** TASK **
Every line below that holds the string "output" must be copied.

--- START ---

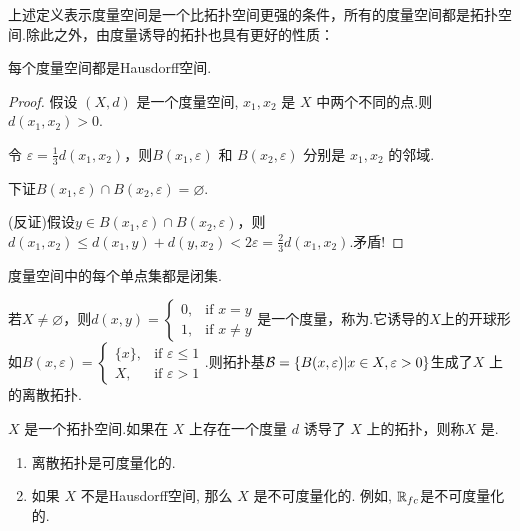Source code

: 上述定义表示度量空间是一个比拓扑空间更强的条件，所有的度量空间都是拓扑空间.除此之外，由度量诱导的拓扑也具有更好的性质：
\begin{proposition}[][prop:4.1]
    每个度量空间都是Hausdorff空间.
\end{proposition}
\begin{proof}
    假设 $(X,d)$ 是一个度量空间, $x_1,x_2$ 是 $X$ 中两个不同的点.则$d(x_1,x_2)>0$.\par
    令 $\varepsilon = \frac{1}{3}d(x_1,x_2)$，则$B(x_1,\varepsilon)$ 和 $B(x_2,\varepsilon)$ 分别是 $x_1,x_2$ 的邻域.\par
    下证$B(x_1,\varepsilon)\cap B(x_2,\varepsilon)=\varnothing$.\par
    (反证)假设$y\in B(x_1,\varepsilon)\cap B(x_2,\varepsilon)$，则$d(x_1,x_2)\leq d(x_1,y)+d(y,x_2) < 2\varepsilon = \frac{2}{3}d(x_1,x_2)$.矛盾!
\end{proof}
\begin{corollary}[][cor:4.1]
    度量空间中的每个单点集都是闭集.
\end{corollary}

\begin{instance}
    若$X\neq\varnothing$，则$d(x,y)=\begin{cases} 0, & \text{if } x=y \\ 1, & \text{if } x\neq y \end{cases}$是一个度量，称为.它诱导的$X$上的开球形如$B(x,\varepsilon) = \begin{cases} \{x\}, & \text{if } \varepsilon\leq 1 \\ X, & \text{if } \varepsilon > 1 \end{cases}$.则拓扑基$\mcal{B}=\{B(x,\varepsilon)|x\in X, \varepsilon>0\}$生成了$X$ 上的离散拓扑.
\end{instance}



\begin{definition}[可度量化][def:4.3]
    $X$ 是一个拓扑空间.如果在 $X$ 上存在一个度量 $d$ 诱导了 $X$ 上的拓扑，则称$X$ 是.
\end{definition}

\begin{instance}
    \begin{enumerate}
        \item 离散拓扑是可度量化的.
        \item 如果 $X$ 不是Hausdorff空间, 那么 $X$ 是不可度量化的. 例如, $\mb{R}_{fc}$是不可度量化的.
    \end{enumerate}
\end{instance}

--- END ---
--- START ---

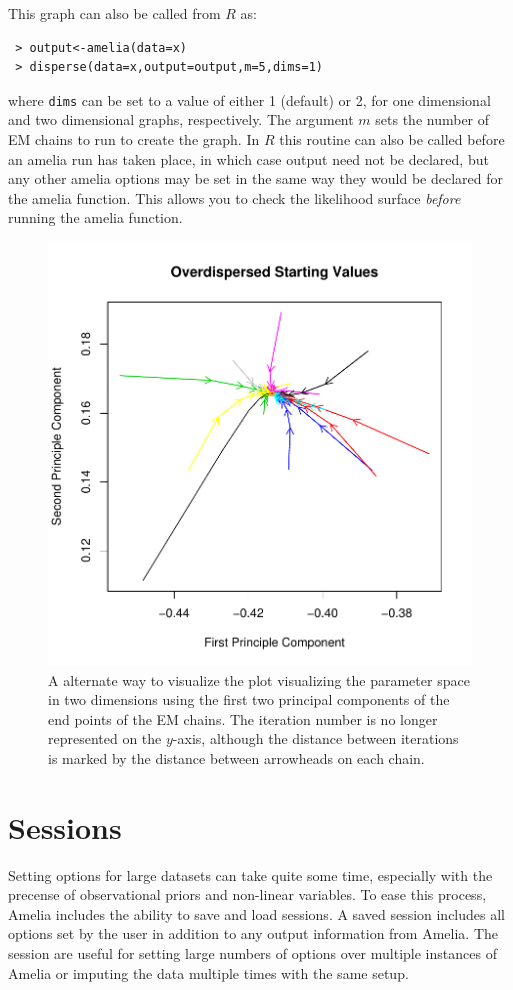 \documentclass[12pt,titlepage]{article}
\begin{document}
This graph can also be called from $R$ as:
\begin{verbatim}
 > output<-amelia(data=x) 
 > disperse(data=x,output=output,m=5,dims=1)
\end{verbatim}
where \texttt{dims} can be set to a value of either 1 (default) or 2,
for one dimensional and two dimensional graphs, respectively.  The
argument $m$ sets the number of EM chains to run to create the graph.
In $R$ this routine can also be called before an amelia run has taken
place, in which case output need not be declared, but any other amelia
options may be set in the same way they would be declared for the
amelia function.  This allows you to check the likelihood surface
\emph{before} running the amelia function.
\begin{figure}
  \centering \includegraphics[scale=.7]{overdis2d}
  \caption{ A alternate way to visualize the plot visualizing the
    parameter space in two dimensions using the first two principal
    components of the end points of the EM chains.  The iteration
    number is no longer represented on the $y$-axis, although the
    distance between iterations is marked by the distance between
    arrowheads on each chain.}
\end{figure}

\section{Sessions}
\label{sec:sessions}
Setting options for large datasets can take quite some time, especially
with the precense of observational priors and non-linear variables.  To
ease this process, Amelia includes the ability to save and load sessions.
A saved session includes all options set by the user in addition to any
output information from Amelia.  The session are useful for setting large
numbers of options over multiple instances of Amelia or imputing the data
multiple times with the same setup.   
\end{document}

--- END ---
--- START ---

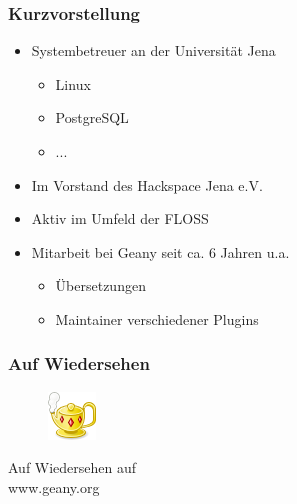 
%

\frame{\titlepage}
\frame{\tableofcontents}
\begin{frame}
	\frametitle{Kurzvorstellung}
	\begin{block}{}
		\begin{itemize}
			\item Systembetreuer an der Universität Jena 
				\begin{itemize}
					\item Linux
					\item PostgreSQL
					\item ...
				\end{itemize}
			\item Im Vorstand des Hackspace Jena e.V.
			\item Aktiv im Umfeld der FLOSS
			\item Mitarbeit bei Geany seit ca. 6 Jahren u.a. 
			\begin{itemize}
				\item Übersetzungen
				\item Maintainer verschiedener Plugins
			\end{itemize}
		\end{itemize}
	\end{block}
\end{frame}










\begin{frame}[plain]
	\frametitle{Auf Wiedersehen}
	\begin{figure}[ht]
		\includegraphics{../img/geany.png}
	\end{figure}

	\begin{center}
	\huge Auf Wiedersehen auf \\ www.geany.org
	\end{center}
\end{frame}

--- END ---

** TASK RESULT **
 > output<-amelia(data=x) 
 > disperse(data=x,output=output,m=5,dims=1)
place, in which case output need not be declared, but any other amelia
output information from Amelia.  The session are useful for setting large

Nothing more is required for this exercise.